(Data entries)
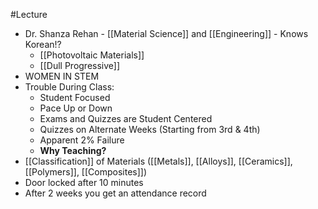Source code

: #Lecture
- Dr. Shanza Rehan - [[Material Science]] and [[Engineering]] - Knows Korean!?
	- [[Photovoltaic Materials]]
	- [[Dull Progressive]]
- WOMEN IN STEM
- Trouble During Class:
	- Student Focused
	- Pace Up or Down
	- Exams and Quizzes are Student Centered
	- Quizzes on Alternate Weeks (Starting from 3rd & 4th)
	- Apparent 2% Failure 
	- **Why Teaching?**
- [[Classification]] of Materials ([[Metals]], [[Alloys]], [[Ceramics]], [[Polymers]], [[Composites]])
- Door locked after 10 minutes
- After 2 weeks you get an attendance record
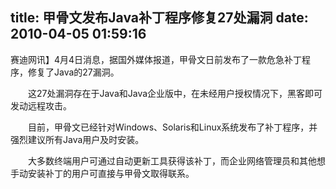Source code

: title: 甲骨文发布Java补丁程序修复27处漏洞
date: 2010-04-05 01:59:16
---

<p>
	赛迪网讯】4月4日消息，据国外媒体报道，甲骨文日前发布了一款危急补丁程序，修复了Java的27漏洞。</p>
<p>
	　　这27处漏洞存在于Java和Java企业版中，在未经用户授权情况下，黑客即可发动远程攻击。</p>
<p>
	　　目前，甲骨文已经针对Windows、Solaris和Linux系统发布了补丁程序，并强烈建议所有Java用户及时安装。</p>
<p>
	　　大多数终端用户可通过自动更新工具获得该补丁，而企业网络管理员和其他想手动安装补丁的用户可直接与甲骨文取得联系。<br />
	&nbsp;</p>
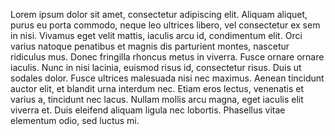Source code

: Lorem ipsum dolor sit amet, consectetur adipiscing elit. Aliquam aliquet, purus eu porta commodo, neque leo ultrices libero, vel consectetur ex sem in nisi. Vivamus eget velit mattis, iaculis arcu id, condimentum elit. Orci varius natoque penatibus et magnis dis parturient montes, nascetur ridiculus mus. Donec fringilla rhoncus metus in viverra. Fusce ornare ornare iaculis. Nunc in nisi lacinia, euismod risus id, consectetur risus. Duis ut sodales dolor. Fusce ultrices malesuada nisi nec maximus. Aenean tincidunt auctor elit, et blandit urna interdum nec. Etiam eros lectus, venenatis et varius a, tincidunt nec lacus. Nullam mollis arcu magna, eget iaculis elit viverra et. Duis eleifend aliquam ligula nec lobortis. Phasellus vitae elementum odio, sed luctus mi.
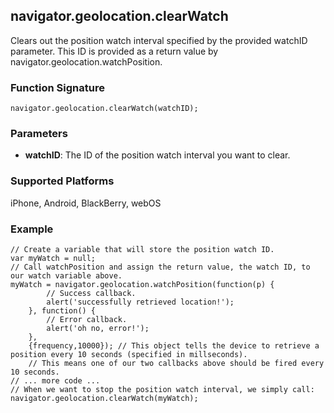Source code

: navigator.geolocation.clearWatch
-----------
Clears out the position watch interval specified by the provided watchID parameter. This ID is provided as a return value by navigator.geolocation.watchPosition.

### Function Signature ###
    navigator.geolocation.clearWatch(watchID);

### Parameters ###
* __watchID__: The ID of the position watch interval you want to clear.

### Supported Platforms ###
iPhone, Android, BlackBerry, webOS

### Example ###
    // Create a variable that will store the position watch ID.
    var myWatch = null;
    // Call watchPosition and assign the return value, the watch ID, to our watch variable above.
    myWatch = navigator.geolocation.watchPosition(function(p) {
            // Success callback.
            alert('successfully retrieved location!');
        }, function() {
            // Error callback.
            alert('oh no, error!');
        },
        {frequency,10000}); // This object tells the device to retrieve a position every 10 seconds (specified in millseconds).
        // This means one of our two callbacks above should be fired every 10 seconds.
    // ... more code ...
    // When we want to stop the position watch interval, we simply call:
    navigator.geolocation.clearWatch(myWatch);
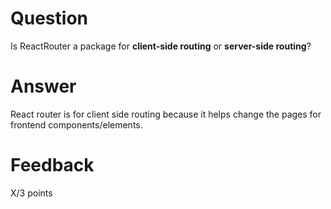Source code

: # Question

Is ReactRouter a package for **client-side routing** or **server-side routing**?

# Answer

React router is for client side routing because it helps change the pages for frontend components/elements. 


# Feedback

X/3 points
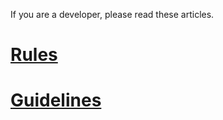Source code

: If you are a developer, please read these articles.

# [Rules](https://github.com/Warcraft-GoA-Development-Team/Warcraft-Guardians-of-Azeroth/wiki/Rules)

# [Guidelines](https://github.com/Warcraft-GoA-Development-Team/Warcraft-Guardians-of-Azeroth/wiki/Guidelines)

**Work order**
From the entries above, copy every line containing the word "variable".

**Result**
    // Create a variable that will store the position watch ID.
    // Call watchPosition and assign the return value, the watch ID, to our watch variable above.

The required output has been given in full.